Lent has been difficult this year. It is not helped by the perpetual sunny 70 degree weather. If one is called to sacrifice, beautiful days do not help. Today I was driving back from the southside with some clients and saw the lake on the right and the throngs of people who cherish our city’s small ocean walking, running, biking, laughing…..throwing modesty out the door as Chicagoans are prone to do in these early warm days. And I thought I need to be back on the lake. Then I thought I will do it during the time of Easter or brilliant hot ordinary time when it is more appropriate. Still I cannot help to want the lake.There was the time, lakes defined my life. Usually small ones nestled in Wisconsin or Ohio or Erie or Michigan. (How wonderful were the little sailors in my life.) Everything I learned of life, love, and happiness was found on the water. I remember taking my children onto the water for cruises, the conversations on a moonlit dock in Ohio, my teenage years at Put-in-Bay, watching the sunset next to native mounds just north of the Illinois borer. (Yes life is grace.) I keep reminding myself of this, but I think it is more appropriate to wait until Easter for that reminder, that time I call the eruption of joy when I always feel a certain vigor ready to shout the summer is at hand. I can’t think of the lake now, not during sacrifice time. But I do.
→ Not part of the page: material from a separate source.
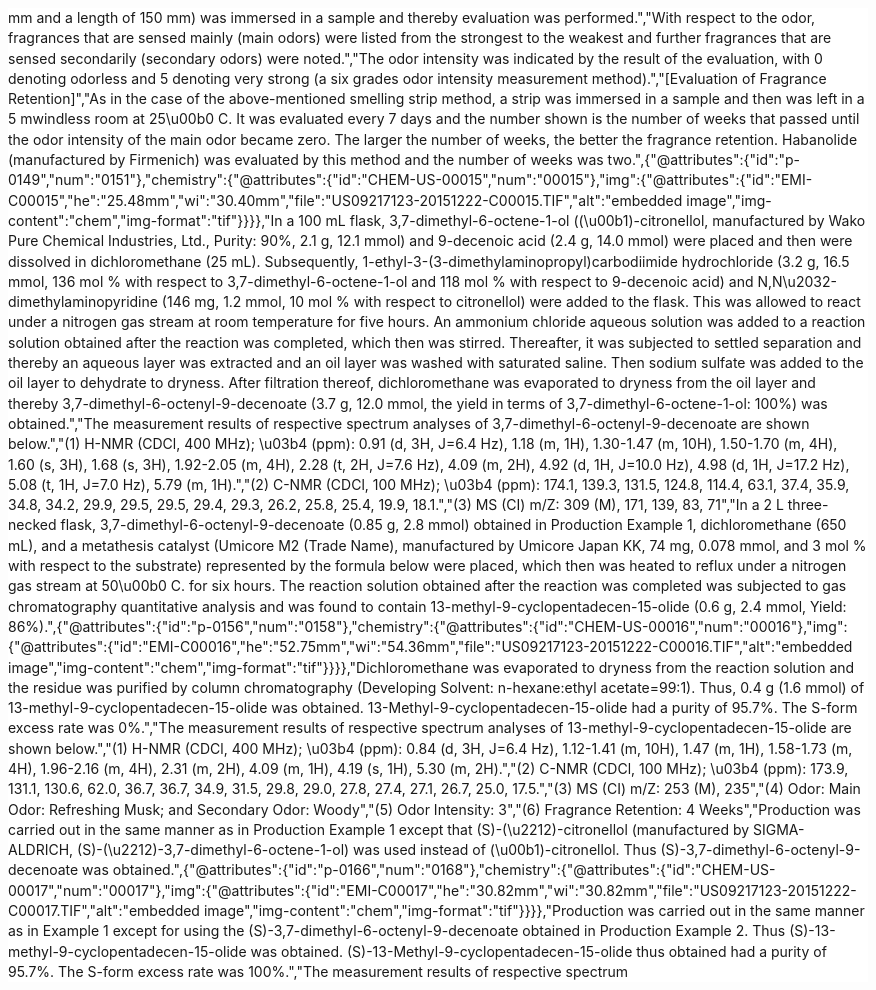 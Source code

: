 mm and a length of 150 mm) was immersed in a sample and thereby evaluation was performed.","With respect to the odor, fragrances that are sensed mainly (main odors) were listed from the strongest to the weakest and further fragrances that are sensed secondarily (secondary odors) were noted.","The odor intensity was indicated by the result of the evaluation, with 0 denoting odorless and 5 denoting very strong (a six grades odor intensity measurement method).","[Evaluation of Fragrance Retention]","As in the case of the above-mentioned smelling strip method, a strip was immersed in a sample and then was left in a 5 mwindless room at 25\u00b0 C. It was evaluated every 7 days and the number shown is the number of weeks that passed until the odor intensity of the main odor became zero. The larger the number of weeks, the better the fragrance retention. Habanolide (manufactured by Firmenich) was evaluated by this method and the number of weeks was two.",{"@attributes":{"id":"p-0149","num":"0151"},"chemistry":{"@attributes":{"id":"CHEM-US-00015","num":"00015"},"img":{"@attributes":{"id":"EMI-C00015","he":"25.48mm","wi":"30.40mm","file":"US09217123-20151222-C00015.TIF","alt":"embedded image","img-content":"chem","img-format":"tif"}}}},"In a 100 mL flask, 3,7-dimethyl-6-octene-1-ol ((\u00b1)-citronellol, manufactured by Wako Pure Chemical Industries, Ltd., Purity: 90%, 2.1 g, 12.1 mmol) and 9-decenoic acid (2.4 g, 14.0 mmol) were placed and then were dissolved in dichloromethane (25 mL). Subsequently, 1-ethyl-3-(3-dimethylaminopropyl)carbodiimide hydrochloride (3.2 g, 16.5 mmol, 136 mol % with respect to 3,7-dimethyl-6-octene-1-ol and 118 mol % with respect to 9-decenoic acid) and N,N\u2032-dimethylaminopyridine (146 mg, 1.2 mmol, 10 mol % with respect to citronellol) were added to the flask. This was allowed to react under a nitrogen gas stream at room temperature for five hours. An ammonium chloride aqueous solution was added to a reaction solution obtained after the reaction was completed, which then was stirred. Thereafter, it was subjected to settled separation and thereby an aqueous layer was extracted and an oil layer was washed with saturated saline. Then sodium sulfate was added to the oil layer to dehydrate to dryness. After filtration thereof, dichloromethane was evaporated to dryness from the oil layer and thereby 3,7-dimethyl-6-octenyl-9-decenoate (3.7 g, 12.0 mmol, the yield in terms of 3,7-dimethyl-6-octene-1-ol: 100%) was obtained.","The measurement results of respective spectrum analyses of 3,7-dimethyl-6-octenyl-9-decenoate are shown below.","(1) H-NMR (CDCl, 400 MHz); \u03b4 (ppm): 0.91 (d, 3H, J=6.4 Hz), 1.18 (m, 1H), 1.30-1.47 (m, 10H), 1.50-1.70 (m, 4H), 1.60 (s, 3H), 1.68 (s, 3H), 1.92-2.05 (m, 4H), 2.28 (t, 2H, J=7.6 Hz), 4.09 (m, 2H), 4.92 (d, 1H, J=10.0 Hz), 4.98 (d, 1H, J=17.2 Hz), 5.08 (t, 1H, J=7.0 Hz), 5.79 (m, 1H).","(2) C-NMR (CDCl, 100 MHz); \u03b4 (ppm): 174.1, 139.3, 131.5, 124.8, 114.4, 63.1, 37.4, 35.9, 34.8, 34.2, 29.9, 29.5, 29.5, 29.4, 29.3, 26.2, 25.8, 25.4, 19.9, 18.1.","(3) MS (CI) m\/Z: 309 (M), 171, 139, 83, 71","In a 2 L three-necked flask, 3,7-dimethyl-6-octenyl-9-decenoate (0.85 g, 2.8 mmol) obtained in Production Example 1, dichloromethane (650 mL), and a metathesis catalyst (Umicore M2 (Trade Name), manufactured by Umicore Japan KK, 74 mg, 0.078 mmol, and 3 mol % with respect to the substrate) represented by the formula below were placed, which then was heated to reflux under a nitrogen gas stream at 50\u00b0 C. for six hours. The reaction solution obtained after the reaction was completed was subjected to gas chromatography quantitative analysis and was found to contain 13-methyl-9-cyclopentadecen-15-olide (0.6 g, 2.4 mmol, Yield: 86%).",{"@attributes":{"id":"p-0156","num":"0158"},"chemistry":{"@attributes":{"id":"CHEM-US-00016","num":"00016"},"img":{"@attributes":{"id":"EMI-C00016","he":"52.75mm","wi":"54.36mm","file":"US09217123-20151222-C00016.TIF","alt":"embedded image","img-content":"chem","img-format":"tif"}}}},"Dichloromethane was evaporated to dryness from the reaction solution and the residue was purified by column chromatography (Developing Solvent: n-hexane:ethyl acetate=99:1). Thus, 0.4 g (1.6 mmol) of 13-methyl-9-cyclopentadecen-15-olide was obtained. 13-Methyl-9-cyclopentadecen-15-olide had a purity of 95.7%. The S-form excess rate was 0%.","The measurement results of respective spectrum analyses of 13-methyl-9-cyclopentadecen-15-olide are shown below.","(1) H-NMR (CDCl, 400 MHz); \u03b4 (ppm): 0.84 (d, 3H, J=6.4 Hz), 1.12-1.41 (m, 10H), 1.47 (m, 1H), 1.58-1.73 (m, 4H), 1.96-2.16 (m, 4H), 2.31 (m, 2H), 4.09 (m, 1H), 4.19 (s, 1H), 5.30 (m, 2H).","(2) C-NMR (CDCl, 100 MHz); \u03b4 (ppm): 173.9, 131.1, 130.6, 62.0, 36.7, 36.7, 34.9, 31.5, 29.8, 29.0, 27.8, 27.4, 27.1, 26.7, 25.0, 17.5.","(3) MS (CI) m\/Z: 253 (M), 235","(4) Odor: Main Odor: Refreshing Musk; and Secondary Odor: Woody","(5) Odor Intensity: 3","(6) Fragrance Retention: 4 Weeks","Production was carried out in the same manner as in Production Example 1 except that (S)-(\u2212)-citronellol (manufactured by SIGMA-ALDRICH, (S)-(\u2212)-3,7-dimethyl-6-octene-1-ol) was used instead of (\u00b1)-citronellol. Thus (S)-3,7-dimethyl-6-octenyl-9-decenoate was obtained.",{"@attributes":{"id":"p-0166","num":"0168"},"chemistry":{"@attributes":{"id":"CHEM-US-00017","num":"00017"},"img":{"@attributes":{"id":"EMI-C00017","he":"30.82mm","wi":"30.82mm","file":"US09217123-20151222-C00017.TIF","alt":"embedded image","img-content":"chem","img-format":"tif"}}}},"Production was carried out in the same manner as in Example 1 except for using the (S)-3,7-dimethyl-6-octenyl-9-decenoate obtained in Production Example 2. Thus (S)-13-methyl-9-cyclopentadecen-15-olide was obtained. (S)-13-Methyl-9-cyclopentadecen-15-olide thus obtained had a purity of 95.7%. The S-form excess rate was 100%.","The measurement results of respective spectrum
I have no reason to want the water. For the moment, the stories to which it is attached exist more in memory than the potent present. Still I do want it. I keep thinking I will find grace there, or rather grace will find me. Of course grace has found me next to the ocean, in the mountains, in the vastness of prairie and on city streets. Grace always seems to find me. Why God, did you make such a beautiful world and fill it with such wonderful creatures? Don’t you know how hard it is to resist the infinite? (The Calvinists are right….Sovereign God, Irresistible Grace.) Of course I could ask why is Lent sunny and 70.
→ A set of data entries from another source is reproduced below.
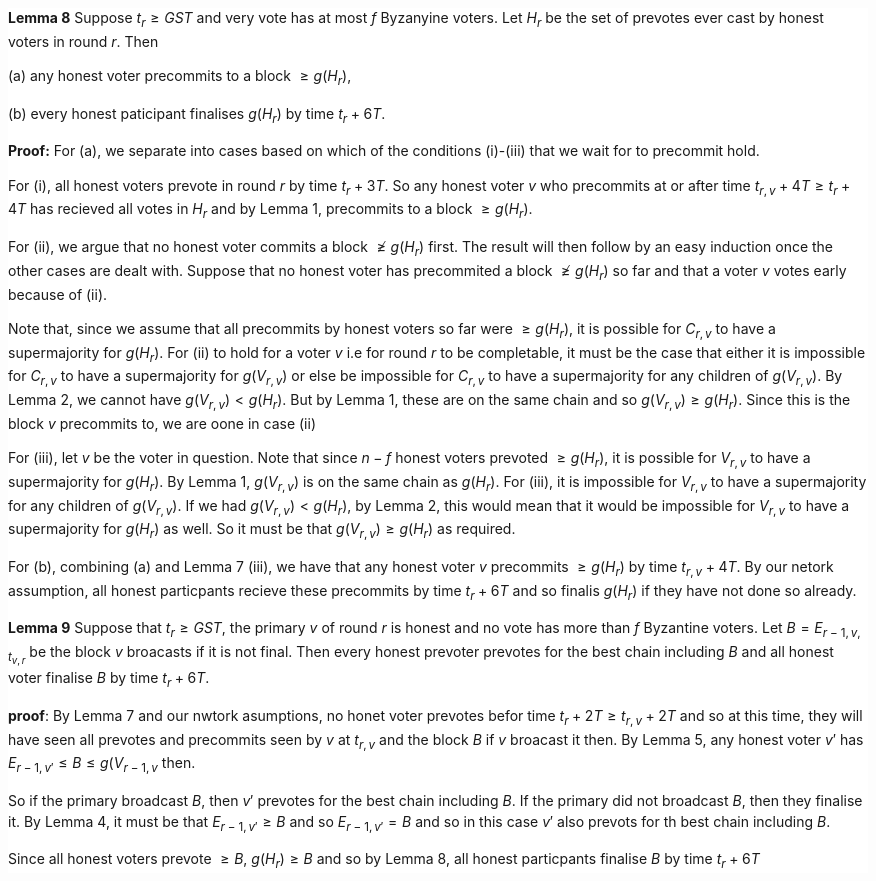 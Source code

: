 
**Lemma 8**
Suppose $t_r \geq GST$ and very vote has at most $f$ Byzanyine voters. Let $H_r$ be the set of prevotes ever cast by honest voters in round $r$. Then

(a) any honest voter precommits to a block $\geq  g(H_r)$,

(b) every honest paticipant finalises $g(H_r)$ by time $t_r+6T$.

**Proof:** For (a), we separate into cases based on which of the conditions (i)-(iii) that we wait for to precommit hold.

For (i), all honest voters prevote in round $r$ by time $t_r+3T$. So any honest voter $v$ who precommits at or after time $t_{r,v}+4T \geq t_r+4T$ has recieved all votes in $H_r$ and by Lemma 1, precommits to a block $\geq g(H_r)$.

For (ii), we argue that no honest voter commits a block $\not\geq g(H_r)$ first. The result will then follow by an easy induction once the other cases are dealt with. Suppose that no honest voter has precommited a block $\not \geq g(H_r)$ so far and that a voter $v$ votes early because of (ii).

Note that, since we assume that all precommits by honest voters so far were $\geq g(H_r)$, it is possible for $C_{r,v}$ to have a supermajority for $g(H_r)$. For (ii) to hold for a voter $v$ i.e for round $r$ to be completable, it must be the case that either it is impossible for $C_{r,v}$ to have a supermajority for $g(V_{r,v})$ or else be impossible for $C_{r,v}$ to have a supermajority for any children of $g(V_{r,v})$. By Lemma 2, we cannot have $g(V_{r,v}) < g(H_r)$. But by Lemma 1, these are on the same chain and so $g(V_{r,v}) \geq g(H_r)$. Since this is the block $v$ precommits to, we are oone in case (ii)

For (iii), let $v$ be the voter in question. Note that since $n-f$ honest voters prevoted $\geq g(H_r)$, it is possible for $V_{r,v}$ to have a supermajority for $g(H_r)$. By Lemma 1, $g(V_{r,v})$ is on the same chain as $g(H_r)$. For (iii), it is impossible for $V_{r,v}$ to have a supermajority for any children of $g(V_{r,v})$. If we had $g(V_{r,v}) < g(H_r)$, by Lemma 2, this would mean that it would be impossible for $V_{r,v}$ to have a supermajority for $g(H_r)$ as well. So it must be that $g(V_{r,v} )\geq g(H_r)$ as required.

For (b), combining (a) and Lemma 7 (iii), we have that any honest voter $v$ precommits $\geq g(H_r)$ by time $t_{r,v}+4T$. By our netork assumption, all honest particpants recieve these precommits by time $t_r+6T$ and so finalis $g(H_r)$ if they have not done so already.


**Lemma 9** Suppose that $t_r \geq GST$, the primary $v$ of round $r$ is honest and no vote has more than $f$ Byzantine voters. Let $B=E_{r-1,v,t_{v,r}}$ be the block $v$ broacasts if it is not final. Then every honest prevoter prevotes for the best chain including $B$ and all honest voter finalise $B$ by time $t_r+6T$.

**proof**: By Lemma 7 and our nwtork asumptions, no honet voter  prevotes befor time $t_r+2T \geq t_{r,v}+2T$ and so at this time, they will have seen all prevotes and precommits seen by $v$ at $t_{r,v}$ and the block $B$ if $v$ broacast it then. By Lemma 5, any honest voter $v'$ has $E_{r-1,v'} \leq B \leq g(V_{r-1,v}$ then.

So if the primary broadcast $B$, then $v'$ prevotes for the best chain including $B$. If the primary did not broadcast $B$, then they finalise it. By Lemma 4, it must be that $E_{r-1,v'} \geq B$ and so $E_{r-1,v'}=B$ and so in this case $v'$ also prevots for th best chain including $B$.

Since all honest voters prevote $\geq B$, $g(H_r) \geq B$ and so by Lemma 8, all honest particpants finalise $B$ by time $t_r+6T$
I do not know why this year I think more of the lakes. Maybe it is because it is the geography of the beautiful, by which I mean it is the geography that makes the creature beautiful. Maybe it is because it is best enjoyed at the end of a hot day in summer when families, those in love, and friends return from the workaday world to the company of one another during that short time of year when stories never seem to end. Of course it is followed by the softening and sweet hue of autumn and finally the death time of winter, but you don’t think of that in the summer.
Maybe I am only rushing Easter. This year I want Easter more than most, though I have been remiss in the self- discipline of Lent, even as I have been more reminded of its reality. The lake reminds me of this Eastertide. We are born from water and reborn there. Our Christmas and our Easter both start with the liquid element. And who doesn’t like Christmas and Easter and in my case, especially Easter.
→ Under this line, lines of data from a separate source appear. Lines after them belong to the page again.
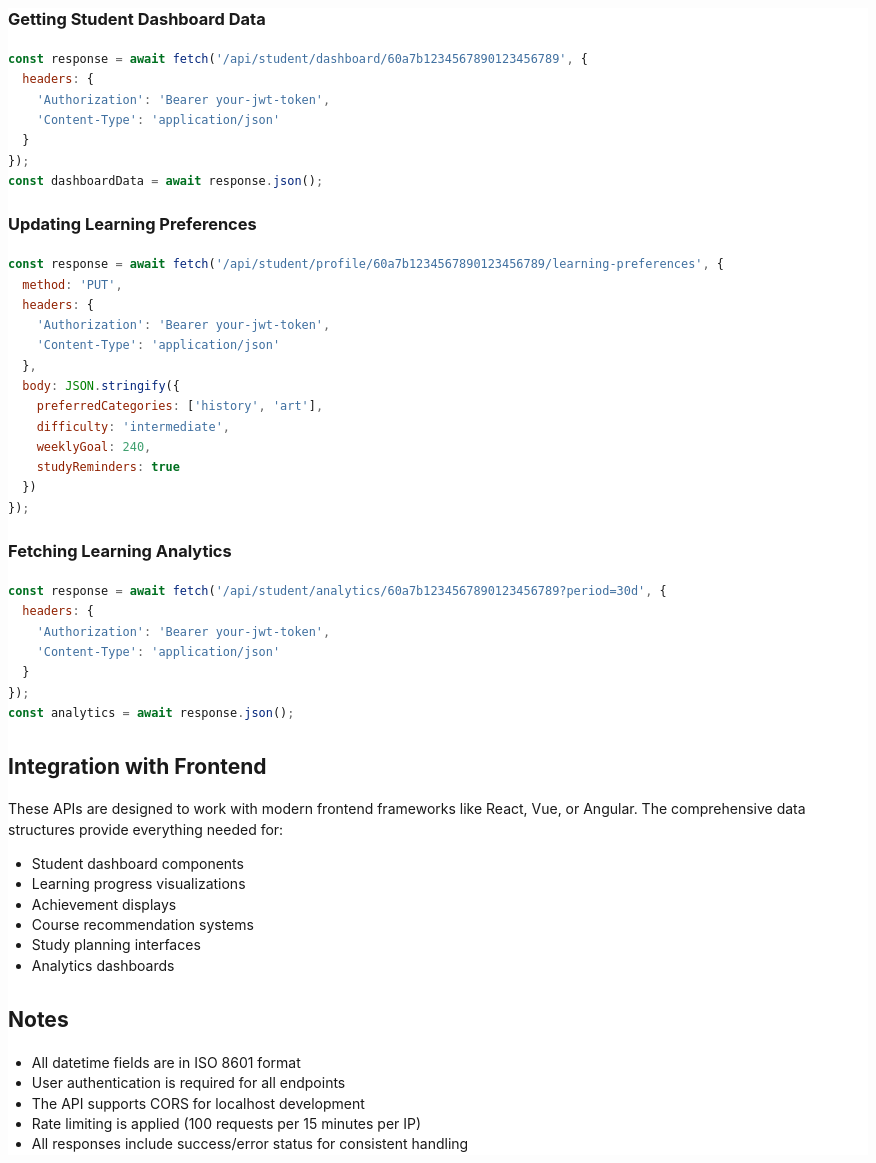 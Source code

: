 ### Getting Student Dashboard Data
```javascript
const response = await fetch('/api/student/dashboard/60a7b1234567890123456789', {
  headers: {
    'Authorization': 'Bearer your-jwt-token',
    'Content-Type': 'application/json'
  }
});
const dashboardData = await response.json();
```

### Updating Learning Preferences
```javascript
const response = await fetch('/api/student/profile/60a7b1234567890123456789/learning-preferences', {
  method: 'PUT',
  headers: {
    'Authorization': 'Bearer your-jwt-token',
    'Content-Type': 'application/json'
  },
  body: JSON.stringify({
    preferredCategories: ['history', 'art'],
    difficulty: 'intermediate',
    weeklyGoal: 240,
    studyReminders: true
  })
});
```

### Fetching Learning Analytics
```javascript
const response = await fetch('/api/student/analytics/60a7b1234567890123456789?period=30d', {
  headers: {
    'Authorization': 'Bearer your-jwt-token',
    'Content-Type': 'application/json'
  }
});
const analytics = await response.json();
```

## Integration with Frontend

These APIs are designed to work with modern frontend frameworks like React, Vue, or Angular. The comprehensive data structures provide everything needed for:

- Student dashboard components
- Learning progress visualizations
- Achievement displays
- Course recommendation systems
- Study planning interfaces
- Analytics dashboards

## Notes

- All datetime fields are in ISO 8601 format
- User authentication is required for all endpoints
- The API supports CORS for localhost development
- Rate limiting is applied (100 requests per 15 minutes per IP)
- All responses include success/error status for consistent handling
But I guess I am rushing rebirth. Very soon the thousands will be brought to stand and immerse themselves in water. They will proclaim to the tempter and the winter…. you lost. You tried to keep every good, intentioned, beautiful, and holy thing buried, but you lost. Just as the flood drowned the pharaoh’s army as it let the righteous portage its forgiving river, the lake will bring gentle people back to its shore. They will stand at the fire’s edge and know that a good man can’t be kept down. They will look at an empty grave perplexed. Then in the warm days that follow they will be brought over and over again to the shore where they will picnic and take their boats out. As Isaiah proclaimed “there should be no harm on all my holy mountain,” here they will stand wedged between the great skyscrapers and the lake saying, “tonight there will be no violence in all of the city.”
For these there will not be. Holy geography has made them beautiful. They have been brought through the tempest and for them the sea has been stilled and they have been washed in “the flood from His pierced side.” They will stand at the water’s edge and celebrate having been given back their lives. Soon and very soon I can think of these things and the lake, for the flood is merciful. When this happens I will make my way to the lake and the water of which of late I have not stopped thinking.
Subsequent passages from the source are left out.